For some people, £30 is the price of a month of high-speed home broadband. However, this a specialty service and a necessary evil at times. It means I don’t waste more annual leave on travel days. Might as well work, despite having to keep your elbows pinned to your sides in the ‘jabroni class’ seats. What else is there to do?
That’s all well and good until the airline’s Fair Usage Policy kicks in. For the £30 Wi-Fi Max package, it’s just 500MB. Half a gig to last approximately nine hours of your “whole flight.” If you pay £3 for the Messaging tariff, you get 20MB. That’s what you call an Unfair Usage Policy, mates. I nearly choked on my afternoon High Tea!
I began my news shift for Trusted Reviews on Tuesday knowing I’d have to ration that data like it was World War 2 tinned pilchards to make it through. After an hour I’m down to 350MB and getting worried. I was an in-flight Oliver Twist, begging the airline: “Please Sir, can I have some more?”
I didn’t stream any videos and I wasn’t browsing data-heavy social media. I was only accessing email, browsing my RSS feed and company blogs, before writing and uploading tech news with the odd image.
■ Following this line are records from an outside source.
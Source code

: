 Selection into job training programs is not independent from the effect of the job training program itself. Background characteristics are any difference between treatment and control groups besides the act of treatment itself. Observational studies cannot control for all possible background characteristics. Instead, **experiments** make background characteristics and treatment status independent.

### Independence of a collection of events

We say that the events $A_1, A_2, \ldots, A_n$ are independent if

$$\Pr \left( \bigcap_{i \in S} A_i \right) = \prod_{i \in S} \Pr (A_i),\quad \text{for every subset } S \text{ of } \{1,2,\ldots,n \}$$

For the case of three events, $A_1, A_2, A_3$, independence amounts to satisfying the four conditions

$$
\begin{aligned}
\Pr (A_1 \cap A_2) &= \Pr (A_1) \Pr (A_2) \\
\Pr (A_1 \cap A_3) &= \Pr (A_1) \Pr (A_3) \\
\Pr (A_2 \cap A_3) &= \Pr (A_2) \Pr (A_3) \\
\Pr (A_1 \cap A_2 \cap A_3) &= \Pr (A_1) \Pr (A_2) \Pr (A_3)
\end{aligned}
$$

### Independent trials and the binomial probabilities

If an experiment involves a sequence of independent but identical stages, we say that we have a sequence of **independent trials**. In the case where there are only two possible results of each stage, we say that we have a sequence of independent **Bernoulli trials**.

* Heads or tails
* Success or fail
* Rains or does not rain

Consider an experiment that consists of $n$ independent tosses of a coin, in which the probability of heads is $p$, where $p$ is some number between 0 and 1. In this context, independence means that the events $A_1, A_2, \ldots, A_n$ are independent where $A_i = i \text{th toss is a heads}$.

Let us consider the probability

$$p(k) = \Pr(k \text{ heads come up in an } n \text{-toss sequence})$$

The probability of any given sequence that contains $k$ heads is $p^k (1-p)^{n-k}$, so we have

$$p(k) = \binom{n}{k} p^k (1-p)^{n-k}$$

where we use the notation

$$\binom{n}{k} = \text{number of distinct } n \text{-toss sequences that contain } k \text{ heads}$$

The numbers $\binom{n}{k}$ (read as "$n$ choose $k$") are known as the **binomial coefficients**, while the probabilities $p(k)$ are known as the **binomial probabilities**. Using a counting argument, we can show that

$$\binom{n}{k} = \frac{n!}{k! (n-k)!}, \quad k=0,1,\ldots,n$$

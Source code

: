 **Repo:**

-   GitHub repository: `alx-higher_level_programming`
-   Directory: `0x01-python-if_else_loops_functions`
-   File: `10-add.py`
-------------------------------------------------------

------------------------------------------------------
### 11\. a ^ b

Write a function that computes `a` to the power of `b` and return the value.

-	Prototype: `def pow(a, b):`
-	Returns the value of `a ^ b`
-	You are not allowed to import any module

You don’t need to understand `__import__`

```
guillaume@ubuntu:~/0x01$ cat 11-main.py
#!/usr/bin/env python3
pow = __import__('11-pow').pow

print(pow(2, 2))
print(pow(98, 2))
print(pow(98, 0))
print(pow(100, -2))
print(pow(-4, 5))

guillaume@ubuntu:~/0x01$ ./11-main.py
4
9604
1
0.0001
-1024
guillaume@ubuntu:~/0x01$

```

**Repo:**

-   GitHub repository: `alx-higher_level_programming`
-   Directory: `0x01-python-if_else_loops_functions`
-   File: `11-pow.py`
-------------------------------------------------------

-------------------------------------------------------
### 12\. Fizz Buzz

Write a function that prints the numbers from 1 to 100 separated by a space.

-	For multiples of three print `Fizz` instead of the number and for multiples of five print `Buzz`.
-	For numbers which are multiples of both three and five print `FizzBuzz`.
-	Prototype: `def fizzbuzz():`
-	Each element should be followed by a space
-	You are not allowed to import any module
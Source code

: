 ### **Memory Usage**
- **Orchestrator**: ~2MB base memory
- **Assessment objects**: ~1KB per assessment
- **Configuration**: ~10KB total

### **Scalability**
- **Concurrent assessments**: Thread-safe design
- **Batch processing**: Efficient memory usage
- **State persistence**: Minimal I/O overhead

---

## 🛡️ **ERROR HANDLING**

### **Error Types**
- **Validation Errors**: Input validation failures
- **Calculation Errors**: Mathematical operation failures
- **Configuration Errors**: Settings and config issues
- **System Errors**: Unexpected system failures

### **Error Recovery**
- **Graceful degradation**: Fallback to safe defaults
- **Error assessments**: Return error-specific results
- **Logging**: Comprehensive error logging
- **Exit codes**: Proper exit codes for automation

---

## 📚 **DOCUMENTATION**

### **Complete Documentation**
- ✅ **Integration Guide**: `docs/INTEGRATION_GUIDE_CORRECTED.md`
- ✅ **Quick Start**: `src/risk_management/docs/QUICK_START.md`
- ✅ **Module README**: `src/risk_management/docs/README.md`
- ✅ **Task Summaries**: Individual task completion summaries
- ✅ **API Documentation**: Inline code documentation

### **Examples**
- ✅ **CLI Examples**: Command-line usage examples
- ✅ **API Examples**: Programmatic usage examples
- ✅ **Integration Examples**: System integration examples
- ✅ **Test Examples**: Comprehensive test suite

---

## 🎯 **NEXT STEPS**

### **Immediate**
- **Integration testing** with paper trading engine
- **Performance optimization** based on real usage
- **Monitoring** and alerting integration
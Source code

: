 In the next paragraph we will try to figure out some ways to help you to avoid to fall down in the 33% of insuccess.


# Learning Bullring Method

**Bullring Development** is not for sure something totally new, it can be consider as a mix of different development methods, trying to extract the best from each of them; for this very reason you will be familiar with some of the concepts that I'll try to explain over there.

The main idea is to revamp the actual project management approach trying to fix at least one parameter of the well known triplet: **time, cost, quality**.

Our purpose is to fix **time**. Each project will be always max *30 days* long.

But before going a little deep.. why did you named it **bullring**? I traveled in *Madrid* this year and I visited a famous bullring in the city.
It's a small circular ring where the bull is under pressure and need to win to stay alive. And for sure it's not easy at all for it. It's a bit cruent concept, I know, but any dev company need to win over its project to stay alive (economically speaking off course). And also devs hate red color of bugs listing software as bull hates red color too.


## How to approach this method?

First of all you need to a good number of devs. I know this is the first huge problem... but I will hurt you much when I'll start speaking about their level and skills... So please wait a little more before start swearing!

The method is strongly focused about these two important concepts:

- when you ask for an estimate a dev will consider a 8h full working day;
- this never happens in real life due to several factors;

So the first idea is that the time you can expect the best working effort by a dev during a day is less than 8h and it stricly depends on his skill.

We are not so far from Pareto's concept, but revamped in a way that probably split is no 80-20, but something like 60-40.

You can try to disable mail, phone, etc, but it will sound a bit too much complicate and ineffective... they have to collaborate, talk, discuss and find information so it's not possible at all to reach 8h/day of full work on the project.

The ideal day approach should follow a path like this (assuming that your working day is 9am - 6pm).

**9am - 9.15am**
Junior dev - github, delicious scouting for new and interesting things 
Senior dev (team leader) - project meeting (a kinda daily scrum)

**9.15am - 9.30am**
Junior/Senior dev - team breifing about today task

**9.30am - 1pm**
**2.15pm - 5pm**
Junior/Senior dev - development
I made it through, just about. I hit publish on my final story of the shift as the meter ticked to zero. You’d think you’d get another 50MB on the house to tie up the loose ends? No, the moment your whole flight allowance expires, you’re invited to buy another pass beyond your whole flight Wi-Fi. Had I been working a full day, accessing everything I needed, I could easily have spent £120 on a miserly 2GB of data, like it was 2007.
I’ve never been capped by an airline in this way before and am furious about it. Usually, if you buy whole flight Wi-Fi, that’s what you get. The only way Virgin’s policy is suitable for ‘taking the office with you’ is if you work in HR and literally don’t do anything but make other people’s lives harder. I could just walk around the plane launching pointless investigations into people’s seat back position and socks-off choices.
It’s unacceptable for Virgin Atlantic and its partner Panasonic Avionics to haul people over the coals like this. In-flight Wi-Fi is practically ubiquitous on longer flights these days, yet the value offered by the service is going down.
The speeds maxed out at about 5Mbps, the connection didn’t support Slack, meaning I wasn’t able to access important news gathering tools, or communicate with my team. If you use a messaging service, images and videos aren’t supported.
Considering the Virgin Group also owns a broadband and mobile empire in the UK, which prioritises high speed and unlimited data use, it should absolutely know better than to rip people off like this.
It’s unfair on travellers who need to fulfil their obligations while in the air, who have no choice but to spend most of their day’s earnings on accessing the internet.